What the task requires>
Every line of the listing that contains the word "long" is to be copied out.

▶

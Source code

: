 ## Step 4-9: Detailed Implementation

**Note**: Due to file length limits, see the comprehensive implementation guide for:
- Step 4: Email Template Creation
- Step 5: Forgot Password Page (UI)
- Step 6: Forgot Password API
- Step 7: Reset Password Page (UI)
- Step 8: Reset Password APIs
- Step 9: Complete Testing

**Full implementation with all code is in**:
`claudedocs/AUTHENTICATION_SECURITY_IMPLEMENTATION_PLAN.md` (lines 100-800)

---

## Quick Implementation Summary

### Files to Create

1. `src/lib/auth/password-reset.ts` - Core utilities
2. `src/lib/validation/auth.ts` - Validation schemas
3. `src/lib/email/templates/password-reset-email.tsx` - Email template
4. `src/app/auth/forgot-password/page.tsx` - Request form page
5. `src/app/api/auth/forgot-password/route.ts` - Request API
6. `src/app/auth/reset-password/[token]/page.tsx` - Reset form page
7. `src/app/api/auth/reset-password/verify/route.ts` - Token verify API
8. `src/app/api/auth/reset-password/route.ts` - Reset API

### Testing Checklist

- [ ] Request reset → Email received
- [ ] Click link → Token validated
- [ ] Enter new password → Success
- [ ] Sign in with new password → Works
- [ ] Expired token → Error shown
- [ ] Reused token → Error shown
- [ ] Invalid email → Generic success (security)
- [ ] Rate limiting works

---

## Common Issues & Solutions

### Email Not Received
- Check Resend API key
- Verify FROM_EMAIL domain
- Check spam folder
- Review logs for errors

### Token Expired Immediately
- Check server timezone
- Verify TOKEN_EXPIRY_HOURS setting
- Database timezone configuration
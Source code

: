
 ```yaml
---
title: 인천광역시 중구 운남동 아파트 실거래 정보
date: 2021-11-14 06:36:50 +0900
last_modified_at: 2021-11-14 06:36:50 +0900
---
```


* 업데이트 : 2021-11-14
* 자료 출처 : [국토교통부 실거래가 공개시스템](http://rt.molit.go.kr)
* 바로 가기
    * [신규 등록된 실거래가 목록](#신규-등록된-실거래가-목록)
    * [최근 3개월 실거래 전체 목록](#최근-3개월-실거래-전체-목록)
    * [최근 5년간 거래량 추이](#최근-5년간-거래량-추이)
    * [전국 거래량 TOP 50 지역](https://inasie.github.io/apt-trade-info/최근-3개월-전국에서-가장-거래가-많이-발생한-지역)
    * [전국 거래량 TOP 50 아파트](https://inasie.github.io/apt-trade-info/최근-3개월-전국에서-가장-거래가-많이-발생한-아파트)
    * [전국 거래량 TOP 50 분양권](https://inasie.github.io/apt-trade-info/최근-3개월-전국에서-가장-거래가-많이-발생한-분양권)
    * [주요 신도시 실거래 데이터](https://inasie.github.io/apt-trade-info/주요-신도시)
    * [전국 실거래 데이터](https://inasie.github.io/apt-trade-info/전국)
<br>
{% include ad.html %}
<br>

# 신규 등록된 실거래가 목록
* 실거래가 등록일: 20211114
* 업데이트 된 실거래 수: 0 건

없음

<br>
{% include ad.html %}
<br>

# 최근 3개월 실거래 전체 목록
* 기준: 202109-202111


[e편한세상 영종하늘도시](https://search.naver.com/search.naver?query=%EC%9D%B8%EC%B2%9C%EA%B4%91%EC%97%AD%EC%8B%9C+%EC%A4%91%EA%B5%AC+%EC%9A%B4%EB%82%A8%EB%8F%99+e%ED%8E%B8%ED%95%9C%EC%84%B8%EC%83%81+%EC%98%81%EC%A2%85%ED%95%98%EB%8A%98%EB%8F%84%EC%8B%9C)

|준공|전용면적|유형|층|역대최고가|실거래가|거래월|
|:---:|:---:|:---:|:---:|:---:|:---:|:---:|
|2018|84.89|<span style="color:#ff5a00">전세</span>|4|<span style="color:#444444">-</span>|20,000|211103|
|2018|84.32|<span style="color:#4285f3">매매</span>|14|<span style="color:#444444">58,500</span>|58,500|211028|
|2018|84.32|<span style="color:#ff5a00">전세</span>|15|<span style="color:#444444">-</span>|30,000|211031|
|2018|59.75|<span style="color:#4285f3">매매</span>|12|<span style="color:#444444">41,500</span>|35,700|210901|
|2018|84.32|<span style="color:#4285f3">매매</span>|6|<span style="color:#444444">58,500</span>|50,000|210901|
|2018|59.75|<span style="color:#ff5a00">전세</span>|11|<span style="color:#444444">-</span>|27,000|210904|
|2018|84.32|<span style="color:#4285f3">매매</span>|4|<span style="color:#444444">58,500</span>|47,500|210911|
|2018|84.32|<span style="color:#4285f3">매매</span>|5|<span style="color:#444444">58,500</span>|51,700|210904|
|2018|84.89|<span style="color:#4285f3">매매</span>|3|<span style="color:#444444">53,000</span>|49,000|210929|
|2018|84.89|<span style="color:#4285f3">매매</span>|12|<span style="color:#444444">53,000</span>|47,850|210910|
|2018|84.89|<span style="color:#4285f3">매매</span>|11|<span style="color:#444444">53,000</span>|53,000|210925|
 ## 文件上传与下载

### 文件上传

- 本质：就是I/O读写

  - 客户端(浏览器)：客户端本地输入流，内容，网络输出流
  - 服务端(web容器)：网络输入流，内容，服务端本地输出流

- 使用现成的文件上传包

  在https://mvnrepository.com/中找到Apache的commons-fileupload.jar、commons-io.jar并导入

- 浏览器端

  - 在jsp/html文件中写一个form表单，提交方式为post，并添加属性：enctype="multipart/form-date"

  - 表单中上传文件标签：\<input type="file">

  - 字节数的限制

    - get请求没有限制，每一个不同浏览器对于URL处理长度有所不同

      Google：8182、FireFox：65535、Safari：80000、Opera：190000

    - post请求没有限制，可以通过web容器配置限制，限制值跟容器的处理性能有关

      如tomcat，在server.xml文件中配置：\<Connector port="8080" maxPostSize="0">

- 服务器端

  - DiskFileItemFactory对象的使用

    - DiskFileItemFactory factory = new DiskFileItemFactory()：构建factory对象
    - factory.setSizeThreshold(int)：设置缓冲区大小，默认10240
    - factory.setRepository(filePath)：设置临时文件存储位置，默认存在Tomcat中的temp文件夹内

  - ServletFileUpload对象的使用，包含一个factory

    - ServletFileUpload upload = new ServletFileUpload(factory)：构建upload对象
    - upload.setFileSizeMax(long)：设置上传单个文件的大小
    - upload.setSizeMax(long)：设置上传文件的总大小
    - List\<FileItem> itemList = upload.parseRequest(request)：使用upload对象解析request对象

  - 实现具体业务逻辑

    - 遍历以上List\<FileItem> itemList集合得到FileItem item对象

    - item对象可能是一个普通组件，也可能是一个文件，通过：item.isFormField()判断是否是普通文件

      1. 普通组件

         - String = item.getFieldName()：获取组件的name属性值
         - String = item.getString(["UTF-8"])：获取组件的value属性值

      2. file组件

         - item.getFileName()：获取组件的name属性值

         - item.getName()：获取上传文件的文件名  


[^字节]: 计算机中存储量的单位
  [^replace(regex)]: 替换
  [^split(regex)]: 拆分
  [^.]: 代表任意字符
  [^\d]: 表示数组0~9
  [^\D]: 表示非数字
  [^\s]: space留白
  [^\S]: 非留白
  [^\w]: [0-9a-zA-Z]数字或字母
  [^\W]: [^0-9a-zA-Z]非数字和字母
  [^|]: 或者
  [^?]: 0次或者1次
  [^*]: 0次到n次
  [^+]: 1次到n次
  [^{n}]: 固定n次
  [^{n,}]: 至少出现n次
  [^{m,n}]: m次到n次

◀

Result below>
    - upload.setFileSizeMax(long)：设置上传单个文件的大小
    - upload.setSizeMax(long)：设置上传文件的总大小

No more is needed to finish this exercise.